* [DIRECTIONS FOR THIS TASK]: From the listing below, extract every line in which the word "making" appears.

* [MATERIAL PROVIDED]:
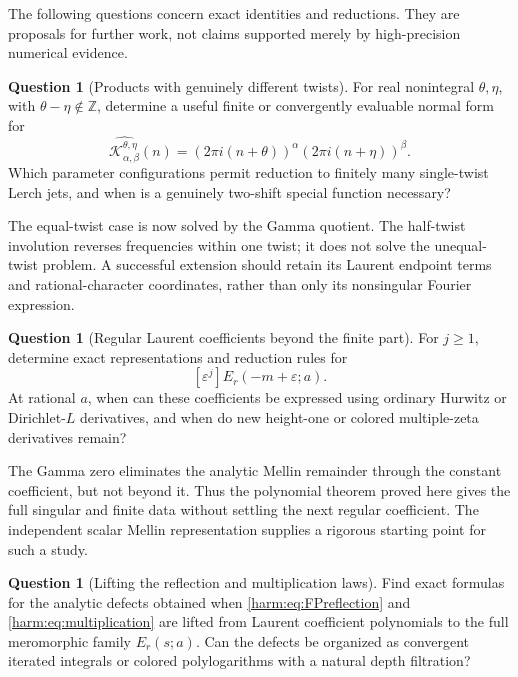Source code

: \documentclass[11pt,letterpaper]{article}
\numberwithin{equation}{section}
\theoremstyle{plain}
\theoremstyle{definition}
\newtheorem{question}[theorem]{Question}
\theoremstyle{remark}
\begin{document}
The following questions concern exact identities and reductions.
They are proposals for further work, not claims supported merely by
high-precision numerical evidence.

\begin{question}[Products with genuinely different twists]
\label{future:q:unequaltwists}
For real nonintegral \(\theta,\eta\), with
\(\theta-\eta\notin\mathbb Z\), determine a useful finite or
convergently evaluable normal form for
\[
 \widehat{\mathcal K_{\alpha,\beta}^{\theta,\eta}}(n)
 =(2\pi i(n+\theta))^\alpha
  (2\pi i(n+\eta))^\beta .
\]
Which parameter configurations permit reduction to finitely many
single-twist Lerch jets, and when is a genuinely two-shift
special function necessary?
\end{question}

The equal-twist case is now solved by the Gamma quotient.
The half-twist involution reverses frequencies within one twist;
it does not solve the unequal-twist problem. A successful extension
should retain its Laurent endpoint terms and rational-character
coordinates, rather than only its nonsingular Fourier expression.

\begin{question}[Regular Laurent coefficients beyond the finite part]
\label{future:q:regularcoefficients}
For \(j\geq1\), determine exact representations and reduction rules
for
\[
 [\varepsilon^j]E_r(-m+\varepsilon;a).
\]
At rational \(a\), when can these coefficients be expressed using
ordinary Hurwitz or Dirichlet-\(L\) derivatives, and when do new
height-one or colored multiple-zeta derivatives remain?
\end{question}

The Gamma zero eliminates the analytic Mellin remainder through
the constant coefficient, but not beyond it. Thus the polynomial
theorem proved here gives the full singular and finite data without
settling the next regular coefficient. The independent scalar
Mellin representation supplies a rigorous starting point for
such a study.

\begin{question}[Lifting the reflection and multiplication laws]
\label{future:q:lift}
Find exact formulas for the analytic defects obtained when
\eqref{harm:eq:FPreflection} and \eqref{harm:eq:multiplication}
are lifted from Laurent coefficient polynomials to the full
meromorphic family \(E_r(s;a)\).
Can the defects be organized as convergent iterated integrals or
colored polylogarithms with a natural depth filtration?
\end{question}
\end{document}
==
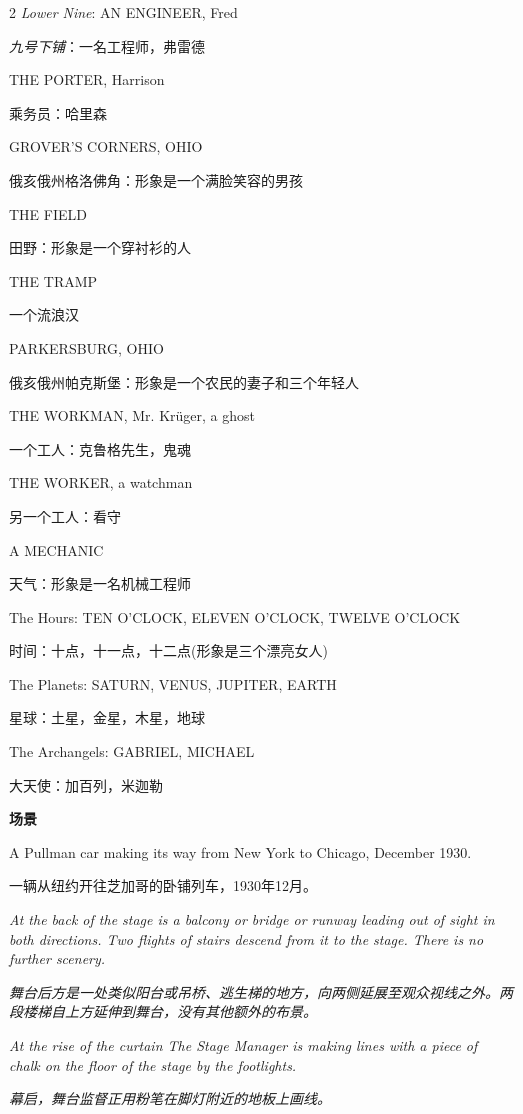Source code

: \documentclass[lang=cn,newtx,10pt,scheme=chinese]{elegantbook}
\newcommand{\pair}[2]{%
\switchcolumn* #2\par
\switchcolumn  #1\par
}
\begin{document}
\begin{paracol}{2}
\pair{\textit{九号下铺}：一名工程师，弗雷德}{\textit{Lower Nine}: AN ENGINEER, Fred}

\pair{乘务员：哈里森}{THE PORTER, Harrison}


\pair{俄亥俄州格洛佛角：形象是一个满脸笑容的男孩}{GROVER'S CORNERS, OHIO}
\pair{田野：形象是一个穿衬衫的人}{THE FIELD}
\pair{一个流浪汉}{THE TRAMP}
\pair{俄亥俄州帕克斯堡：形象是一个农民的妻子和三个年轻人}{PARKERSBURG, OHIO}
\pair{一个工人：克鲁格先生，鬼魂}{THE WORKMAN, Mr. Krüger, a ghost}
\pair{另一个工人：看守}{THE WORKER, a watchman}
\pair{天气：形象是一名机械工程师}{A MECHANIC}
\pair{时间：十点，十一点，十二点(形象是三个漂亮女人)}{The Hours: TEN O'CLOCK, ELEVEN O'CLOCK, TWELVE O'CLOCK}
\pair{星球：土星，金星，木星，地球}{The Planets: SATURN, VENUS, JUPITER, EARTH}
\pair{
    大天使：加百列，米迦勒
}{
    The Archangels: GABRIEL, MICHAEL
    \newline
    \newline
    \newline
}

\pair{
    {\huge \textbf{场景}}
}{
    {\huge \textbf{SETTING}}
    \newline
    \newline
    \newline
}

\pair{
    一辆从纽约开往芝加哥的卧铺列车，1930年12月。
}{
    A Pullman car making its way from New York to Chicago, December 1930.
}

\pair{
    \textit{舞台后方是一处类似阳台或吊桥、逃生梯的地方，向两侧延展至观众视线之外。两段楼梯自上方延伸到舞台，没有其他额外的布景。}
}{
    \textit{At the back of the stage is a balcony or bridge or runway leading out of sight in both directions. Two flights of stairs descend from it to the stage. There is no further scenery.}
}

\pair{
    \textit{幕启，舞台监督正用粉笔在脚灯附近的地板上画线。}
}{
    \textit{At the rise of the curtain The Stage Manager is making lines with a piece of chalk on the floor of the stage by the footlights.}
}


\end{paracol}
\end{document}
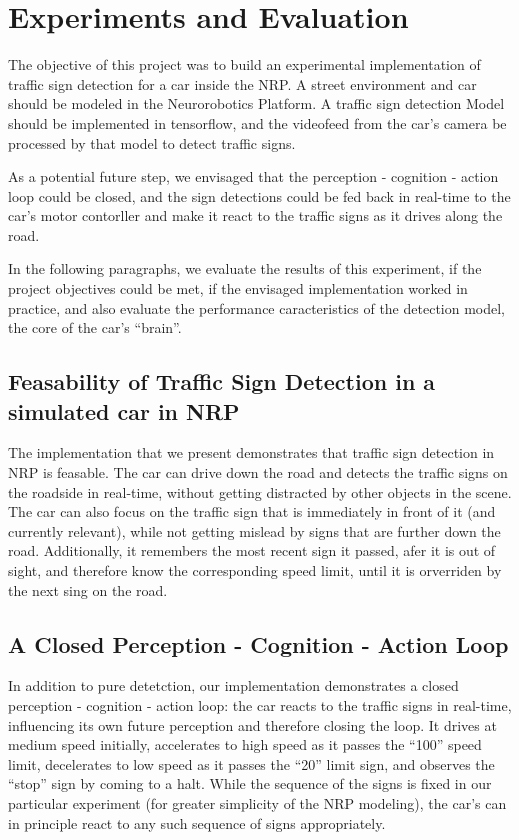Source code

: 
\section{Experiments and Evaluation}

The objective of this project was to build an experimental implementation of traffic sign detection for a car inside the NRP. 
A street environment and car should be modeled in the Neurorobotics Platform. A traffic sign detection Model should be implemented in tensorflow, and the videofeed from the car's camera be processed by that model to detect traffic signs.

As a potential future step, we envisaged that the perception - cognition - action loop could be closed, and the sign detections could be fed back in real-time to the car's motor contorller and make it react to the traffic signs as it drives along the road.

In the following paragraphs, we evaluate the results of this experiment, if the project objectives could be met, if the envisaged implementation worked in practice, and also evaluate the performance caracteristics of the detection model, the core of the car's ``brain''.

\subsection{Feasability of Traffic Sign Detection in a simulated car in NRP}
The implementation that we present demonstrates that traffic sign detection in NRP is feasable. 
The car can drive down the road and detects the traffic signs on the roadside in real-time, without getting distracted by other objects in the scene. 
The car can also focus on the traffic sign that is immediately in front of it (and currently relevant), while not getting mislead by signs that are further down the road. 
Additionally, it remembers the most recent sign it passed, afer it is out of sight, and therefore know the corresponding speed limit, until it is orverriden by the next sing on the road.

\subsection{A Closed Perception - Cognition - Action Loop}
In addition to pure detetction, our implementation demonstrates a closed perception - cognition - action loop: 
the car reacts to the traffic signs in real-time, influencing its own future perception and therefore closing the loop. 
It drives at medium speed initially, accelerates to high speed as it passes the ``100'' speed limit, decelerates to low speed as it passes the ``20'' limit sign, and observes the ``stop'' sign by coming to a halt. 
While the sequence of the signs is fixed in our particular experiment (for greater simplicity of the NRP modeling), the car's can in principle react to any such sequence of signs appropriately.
...
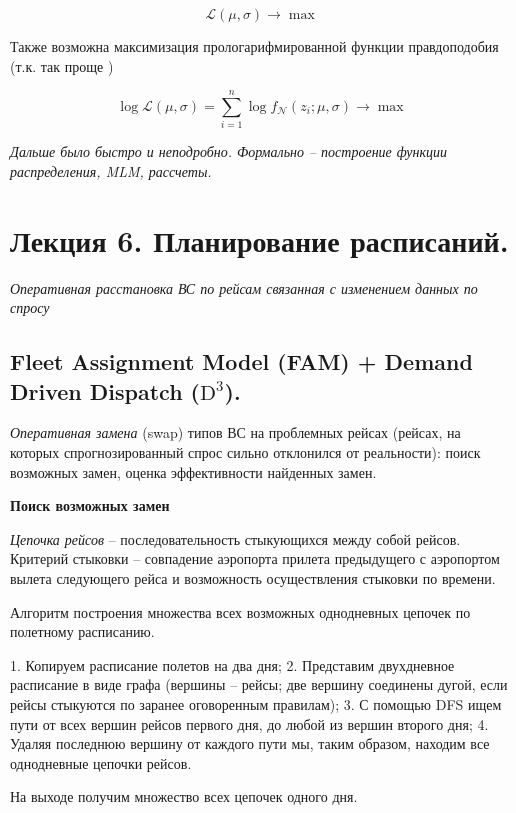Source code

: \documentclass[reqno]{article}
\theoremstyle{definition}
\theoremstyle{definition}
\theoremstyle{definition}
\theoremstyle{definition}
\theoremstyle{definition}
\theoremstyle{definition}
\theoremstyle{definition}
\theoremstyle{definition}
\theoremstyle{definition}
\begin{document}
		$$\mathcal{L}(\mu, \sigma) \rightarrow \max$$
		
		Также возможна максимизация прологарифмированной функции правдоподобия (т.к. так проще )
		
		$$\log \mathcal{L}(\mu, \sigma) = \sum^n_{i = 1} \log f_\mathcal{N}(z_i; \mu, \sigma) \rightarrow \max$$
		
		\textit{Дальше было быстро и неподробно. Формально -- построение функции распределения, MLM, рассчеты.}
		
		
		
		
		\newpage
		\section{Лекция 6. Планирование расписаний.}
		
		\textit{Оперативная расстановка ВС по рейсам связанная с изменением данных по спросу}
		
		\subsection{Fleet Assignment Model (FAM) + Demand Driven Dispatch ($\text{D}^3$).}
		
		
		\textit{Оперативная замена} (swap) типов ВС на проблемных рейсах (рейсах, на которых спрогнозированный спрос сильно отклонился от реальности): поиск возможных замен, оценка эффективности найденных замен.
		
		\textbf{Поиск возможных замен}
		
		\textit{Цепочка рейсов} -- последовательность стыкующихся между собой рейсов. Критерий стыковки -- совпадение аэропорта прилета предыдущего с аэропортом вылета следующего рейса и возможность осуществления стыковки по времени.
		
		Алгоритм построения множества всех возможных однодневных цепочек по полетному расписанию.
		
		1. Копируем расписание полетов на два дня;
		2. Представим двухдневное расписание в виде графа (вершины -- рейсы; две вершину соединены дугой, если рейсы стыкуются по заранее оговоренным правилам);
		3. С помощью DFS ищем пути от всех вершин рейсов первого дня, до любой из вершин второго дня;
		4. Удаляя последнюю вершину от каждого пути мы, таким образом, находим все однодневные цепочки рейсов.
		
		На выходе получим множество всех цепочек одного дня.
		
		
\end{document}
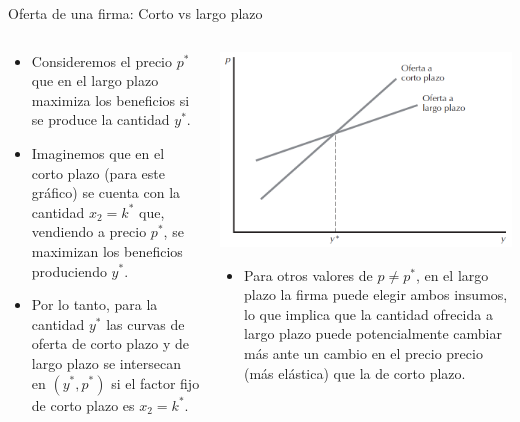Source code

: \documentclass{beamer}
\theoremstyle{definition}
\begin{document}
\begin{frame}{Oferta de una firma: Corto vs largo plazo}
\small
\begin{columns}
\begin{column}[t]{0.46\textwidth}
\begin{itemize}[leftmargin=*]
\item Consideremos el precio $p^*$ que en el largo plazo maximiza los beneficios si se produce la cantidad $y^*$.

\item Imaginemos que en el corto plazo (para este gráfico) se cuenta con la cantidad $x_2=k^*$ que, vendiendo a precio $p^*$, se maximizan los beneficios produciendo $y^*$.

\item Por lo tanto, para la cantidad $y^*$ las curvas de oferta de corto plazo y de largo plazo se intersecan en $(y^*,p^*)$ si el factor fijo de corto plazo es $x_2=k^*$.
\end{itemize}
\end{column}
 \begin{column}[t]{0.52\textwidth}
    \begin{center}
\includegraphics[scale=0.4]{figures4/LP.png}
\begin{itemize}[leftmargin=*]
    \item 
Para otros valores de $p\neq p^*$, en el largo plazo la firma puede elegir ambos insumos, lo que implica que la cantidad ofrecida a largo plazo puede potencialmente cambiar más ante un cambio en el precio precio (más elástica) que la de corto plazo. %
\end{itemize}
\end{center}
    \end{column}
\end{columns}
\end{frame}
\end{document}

* [WRITTEN ANSWER]:
    A Pullman car making its way from New York to Chicago, December 1930.
    \textit{At the rise of the curtain The Stage Manager is making lines with a piece of chalk on the floor of the stage by the footlights.}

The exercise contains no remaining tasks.